Structure-activity relationship for the intrinsic hepatotoxicity of dinitrotoluenes.

The relation of various structural parameters to hepatotoxic potential was investigated by using six dinitrotoluene (DNT) isomers and isolated rat hepatocyte suspensions as the biological test system. DNT-induced hepatotoxicity was found to correlate with an inhibition of protein synthesis and an increase in lactate dehydrogenase (LDH) release but not with lipid peroxidation. With each isomer, protein synthesis inhibition was the most sensitive indicator of cytotoxicity.
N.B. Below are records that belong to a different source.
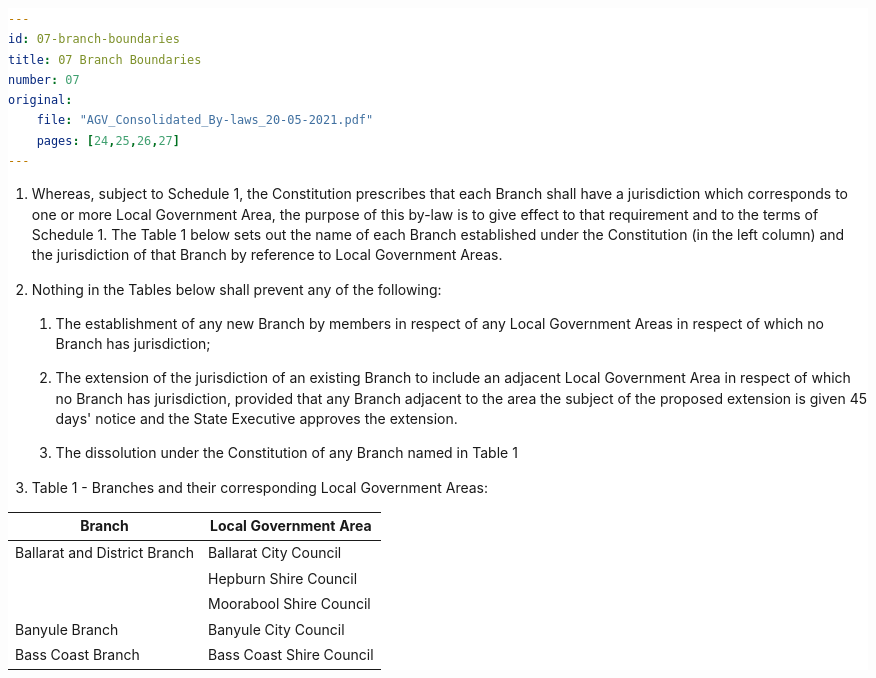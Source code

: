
 ```yaml
---
id: 07-branch-boundaries
title: 07 Branch Boundaries
number: 07
original:
    file: "AGV_Consolidated_By-laws_20-05-2021.pdf"
    pages: [24,25,26,27]
---
```


1.  Whereas, subject to Schedule 1, the Constitution prescribes that
    each Branch shall have a jurisdiction which corresponds to one or
    more Local Government Area, the purpose of this by-law is to give
    effect to that requirement and to the terms of Schedule 1. The Table
    1 below sets out the name of each Branch established under the
    Constitution (in the left column) and the jurisdiction of that
    Branch by reference to Local Government Areas.

2.  Nothing in the Tables below shall prevent any of the following:

    1.  The establishment of any new Branch by members in respect of any
        Local Government Areas in respect of which no Branch has
        jurisdiction;

    2.  The extension of the jurisdiction of an existing Branch to
        include an adjacent Local Government Area in respect of which no
        Branch has jurisdiction, provided that any Branch adjacent to
        the area the subject of the proposed extension is given 45 days'
        notice and the State Executive approves the extension.

    3.  The dissolution under the Constitution of any Branch named in
        Table 1

3.  Table 1 - Branches and their corresponding Local Government Areas:

<table>
<colgroup>
<col style={{width: "41%"}} />
<col style={{width: "58%"}} />
</colgroup>
<thead>
<tr className="header">
<th><strong>Branch</strong></th>
<th><strong>Local Government Area</strong></th>
</tr>
</thead>
<tbody>
<tr className="odd">
<td>Ballarat and District Branch</td>
<td>Ballarat City Council</td>
</tr>
<tr className="even">
<td></td>
<td>Hepburn Shire Council</td>
</tr>
<tr className="odd">
<td></td>
<td>Moorabool Shire Council</td>
</tr>
<tr className="even">
<td>Banyule Branch</td>
<td>Banyule City Council</td>
</tr>
<tr className="odd">
<td>Bass Coast Branch</td>
<td>Bass Coast Shire Council</td>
Regardless of the indicator, ortho- and para-substituted isomers were more hepatotoxic at the same concentration than meta-substituted isomers. High-performance liquid chromatograms (HPLC) on samples at 4 h revealed significant quantities of reduced metabolites in the medium. However, increased lipid peroxidation (formation of thiobarbituric acid reactants or evolution of ethane) in the cells was not consistently demonstrated. log EC50 for protein synthesis inhibition and log EC20 for LDH release were linearly correlated with the C atomic charge on the ring carbons bearing the nitro substituents by using molecular orbital (MNDO calculations) theory. The relation was used to predict the hepatotoxic potentials of untested nitrotoluenes, and the predictions were verified to a first approximation by using three trinitrotoluene isomers.